TO DO:
Without the pictures, retype exactly the lines from the top of the entries below through the line that contains "To connect to an".

[Stored data entries]
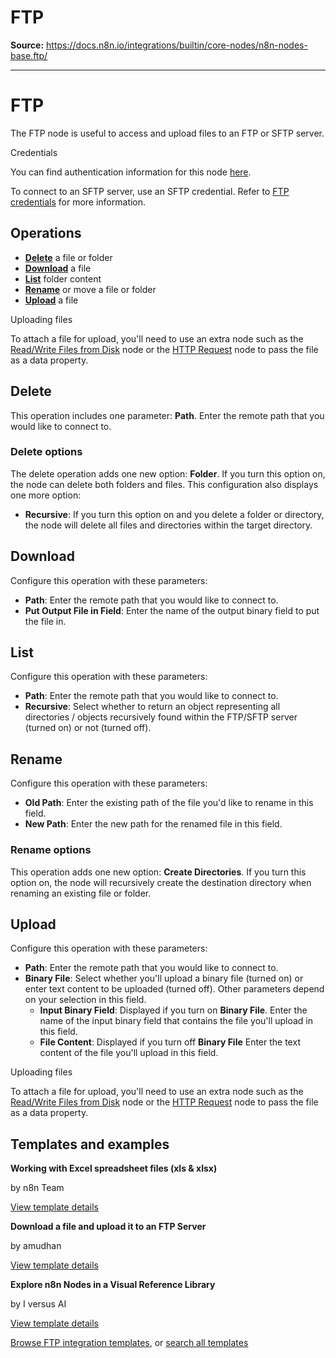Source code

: # FTP

**Source:** https://docs.n8n.io/integrations/builtin/core-nodes/n8n-nodes-base.ftp/

---

# FTP

The FTP node is useful to access and upload files to an FTP or SFTP server.

Credentials

You can find authentication information for this node [here](../../credentials/ftp/).

To connect to an SFTP server, use an SFTP credential. Refer to [FTP credentials](../../credentials/ftp/) for more information.

## Operations

- [**Delete**](#delete) a file or folder
- [**Download**](#download) a file
- [**List**](#list) folder content
- [**Rename**](#rename) or move a file or folder
- [**Upload**](#upload) a file

Uploading files

To attach a file for upload, you'll need to use an extra node such as the [Read/Write Files from Disk](../n8n-nodes-base.readwritefile/) node or the [HTTP Request](../n8n-nodes-base.httprequest/) node to pass the file as a data property.

## Delete

This operation includes one parameter: **Path**. Enter the remote path that you would like to connect to.

### Delete options

The delete operation adds one new option: **Folder**. If you turn this option on, the node can delete both folders and files. This configuration also displays one more option:

- **Recursive**: If you turn this option on and you delete a folder or directory, the node will delete all files and directories within the target directory.

## Download

Configure this operation with these parameters:

- **Path**: Enter the remote path that you would like to connect to.
- **Put Output File in Field**: Enter the name of the output binary field to put the file in.

## List

Configure this operation with these parameters:

- **Path**: Enter the remote path that you would like to connect to.
- **Recursive**: Select whether to return an object representing all directories / objects recursively found within the FTP/SFTP server (turned on) or not (turned off).

## Rename

Configure this operation with these parameters:

- **Old Path**: Enter the existing path of the file you'd like to rename in this field.
- **New Path**: Enter the new path for the renamed file in this field.

### Rename options

This operation adds one new option: **Create Directories**. If you turn this option on, the node will recursively create the destination directory when renaming an existing file or folder.

## Upload

Configure this operation with these parameters:

- **Path**: Enter the remote path that you would like to connect to.
- **Binary File**: Select whether you'll upload a binary file (turned on) or enter text content to be uploaded (turned off). Other parameters depend on your selection in this field.
  - **Input Binary Field**: Displayed if you turn on **Binary File**. Enter the name of the input binary field that contains the file you'll upload in this field.
  - **File Content**: Displayed if you turn off **Binary File** Enter the text content of the file you'll upload in this field.

Uploading files

To attach a file for upload, you'll need to use an extra node such as the [Read/Write Files from Disk](../n8n-nodes-base.readwritefile/) node or the [HTTP Request](../n8n-nodes-base.httprequest/) node to pass the file as a data property.

## Templates and examples

**Working with Excel spreadsheet files (xls & xlsx)**

by n8n Team

[View template details](https://n8n.io/workflows/1826-working-with-excel-spreadsheet-files-xls-and-xlsx/)

**Download a file and upload it to an FTP Server**

by amudhan

[View template details](https://n8n.io/workflows/663-download-a-file-and-upload-it-to-an-ftp-server/)

**Explore n8n Nodes in a Visual Reference Library**

by I versus AI

[View template details](https://n8n.io/workflows/3891-explore-n8n-nodes-in-a-visual-reference-library/)

[Browse FTP integration templates](https://n8n.io/integrations/ftp/), or [search all templates](https://n8n.io/workflows/)
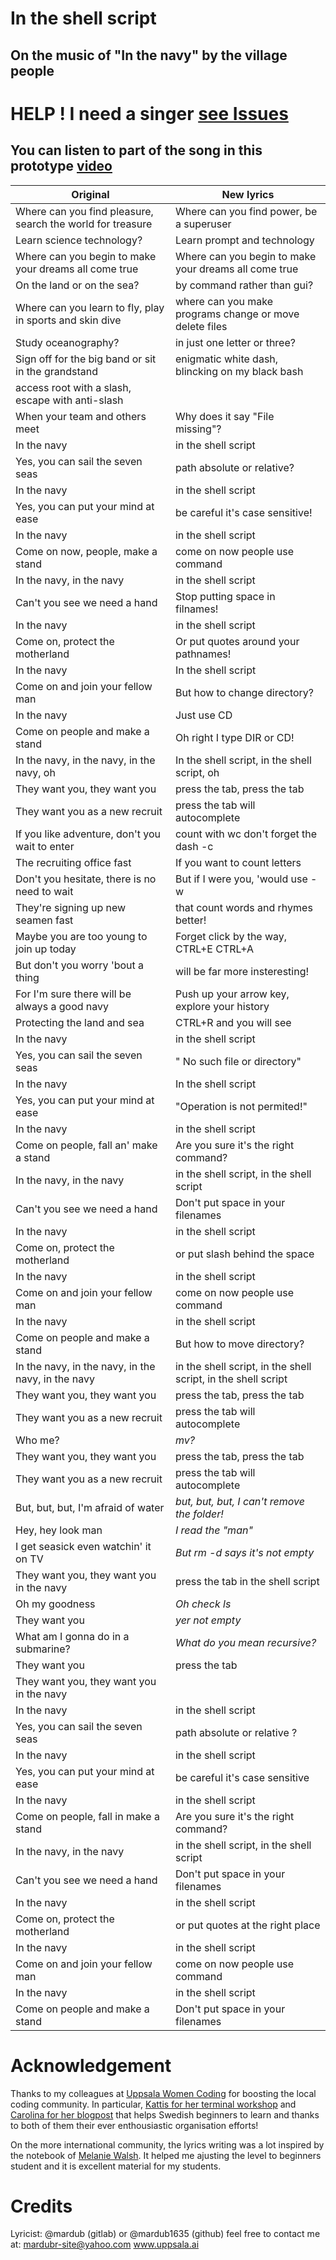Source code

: # In the shell script

## On the music of "In the navy" by the village people
# HELP ! I need a singer [see Issues](https://gitlab.com/mardub/song/-/blob/main/Readme.md)
## You can listen to part of the song in this prototype [video](https://diode.zone/w/r1QtvPKcx1rqMNyZG8Ti6P)

| Original | New lyrics |
| -------------------------------------------------------------- | ----------------------------------------------------------------------------------- |
| Where can you find pleasure, search the world for treasure | Where can you find power, be a superuser |
| Learn science technology? | Learn prompt and technology |
| Where can you begin to make your dreams all come true | Where can you begin to make your dreams all come true |           
| On the land or on the sea? |by command rather than gui? |
|    Where can you learn to fly, play in sports and skin dive | where can you make programs change or  move delete files |
| Study oceanography? | in just one letter or three? |
| Sign off for the big band or sit in the grandstand  |  enigmatic white dash, blincking on my black bash  |  | 
access root with a slash, escape with anti-slash |  | search the doc via "man" , shave like Richard stallman |
| When your team and others meet |  Why does it say "File missing"?  |
| In the navy | in the shell script |
| Yes, you can sail the seven seas |  path absolute or relative? |
| In the navy | in the shell script |
| Yes, you can put your mind at ease | be careful it's case sensitive! |
| In the navy | in the shell script |
| Come on now, people, make a stand |  come on now people use command |
| In the navy, in the navy | in the shell script |
| Can't you see we need a hand |  Stop putting space in filnames! |
| In the navy | in the shell script |
| Come on, protect the motherland | Or put quotes around your pathnames! |
| In the navy  |  In the shell script |
| Come on and join your fellow man  |   But how to change directory? |
| In the navy  |  Just use CD |
| Come on people and make a stand  |  Oh right I type DIR or CD! |
| In the navy, in the navy, in the navy, oh | In the shell script, in the shell script, oh
| They want you, they want you  |  press the tab, press the tab |
| They want you as a new recruit  |  press the tab will autocomplete |
| If you like adventure, don't you wait to enter  |  count with wc don't forget the dash -c |
| The recruiting office fast  |  If you want to count letters |
| Don't you hesitate, there is no need to wait  |  But if I were you, 'would use -w |
| They're signing up new seamen fast  |  that count words and rhymes better! |
| Maybe you are too young to join up today  |  Forget click by the way, CTRL+E CTRL+A |
| But don't you worry 'bout a thing |  will be far more insteresting! |
| For I'm sure there will be always a good navy  |  Push up your arrow key, explore your history |
| Protecting the land and sea  |  CTRL+R and you will see |
| In the navy  |  in the shell script |
| Yes, you can sail the seven seas  | " No such file or directory" |
| In the navy | In the shell script
| Yes, you can put your mind at ease |  "Operation is not permited!" |
| In the navy | in the shell script |
| Come on people, fall an' make a stand  | Are you sure it's the right command? |
| In the navy, in the navy | in the shell script, in the shell script |
| Can't you see we need a hand  |  Don't put space in your filenames |
| In the navy | in the shell script |
| Come on, protect the motherland | or put slash behind the space |
| In the navy | in the shell script |
| Come on and join your fellow man |  come on now people use command |
| In the navy | in the shell script |
| Come on people and make a stand |   But how to move directory? |
| In the navy, in the navy, in the navy, in the navy | in the shell script, in the shell script, in the shell script |
| They want you, they want you  |  press the tab, press the tab |
| They want you as a new recruit  |  press the tab will autocomplete |
| Who me? | *mv?* |
| They want you, they want you |  press the tab, press the tab |
| They want you as a new recruit |  press the tab will autocomplete |
| But, but, but, I'm afraid of water | *but, but, but, I can't remove the folder!* |
| Hey, hey look man  | *I read the "man"* |
| I get seasick even watchin' it on TV | *But rm -d says it's not empty* |
| They want you, they want you in the navy | press the tab in the shell script |
| Oh my goodness | *Oh check ls* |
| They want you  | *yer not empty* |
| What am I gonna do in a submarine? | *What do you mean recursive?* |
| They want you | press the tab |
| They want you, they want you in the navy | 
| In the navy | in the shell script |
| Yes, you can sail the seven seas | path absolute or relative ? |
| In the navy | in the shell script |
| Yes, you can put your mind at ease | be careful it's case sensitive |
| In the navy | in the shell script |
| Come on people, fall in make a stand | Are you sure it's the right command? |
| In the navy, in the navy | in the shell script, in the shell script |
| Can't you see we need a hand  |  Don't put space in your filenames |
| In the navy | in the shell script |
| Come on, protect the motherland |  or put quotes at the right place |
| In the navy | in the shell script |
| Come on and join your fellow man | come on now people use command |
| In the navy | in the shell script |
| Come on people and make a stand | Don't put space in your filenames |


# Acknowledgement
Thanks to my colleagues at [Uppsala Women Coding](https://www.meetup.com/fr-FR/Uppsala-women-coding-beginners-welcome/) for boosting the local coding community. In particular, [Kattis for her terminal workshop](https://github.com/kattisA/terminal-workshop) and [Carolina for her blogpost](https://46elks.se/blog/2022/02/guide-terminalen) that helps Swedish beginners to learn and thanks to both of them their ever enthousiastic organisation efforts!

On the more international community, the lyrics writing was a lot inspired by the notebook of [Melanie Walsh](https://melaniewalsh.github.io/Intro-Cultural-Analytics/01-Command-Line/01-The-Command-Line.html). It helped me ajusting the level to beginners student and it is excellent material for my students.

# Credits
Lyricist: @mardub (gitlab) or @mardub1635 (github) feel free to contact me at: mardubr-site@yahoo.com www.uppsala.ai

TASK RESULT:
Source code

: # FTP

**Source:** https://docs.n8n.io/integrations/builtin/core-nodes/n8n-nodes-base.ftp/

---

# FTP

The FTP node is useful to access and upload files to an FTP or SFTP server.

Credentials

You can find authentication information for this node [here](../../credentials/ftp/).

To connect to an SFTP server, use an SFTP credential. Refer to [FTP credentials](../../credentials/ftp/) for more information.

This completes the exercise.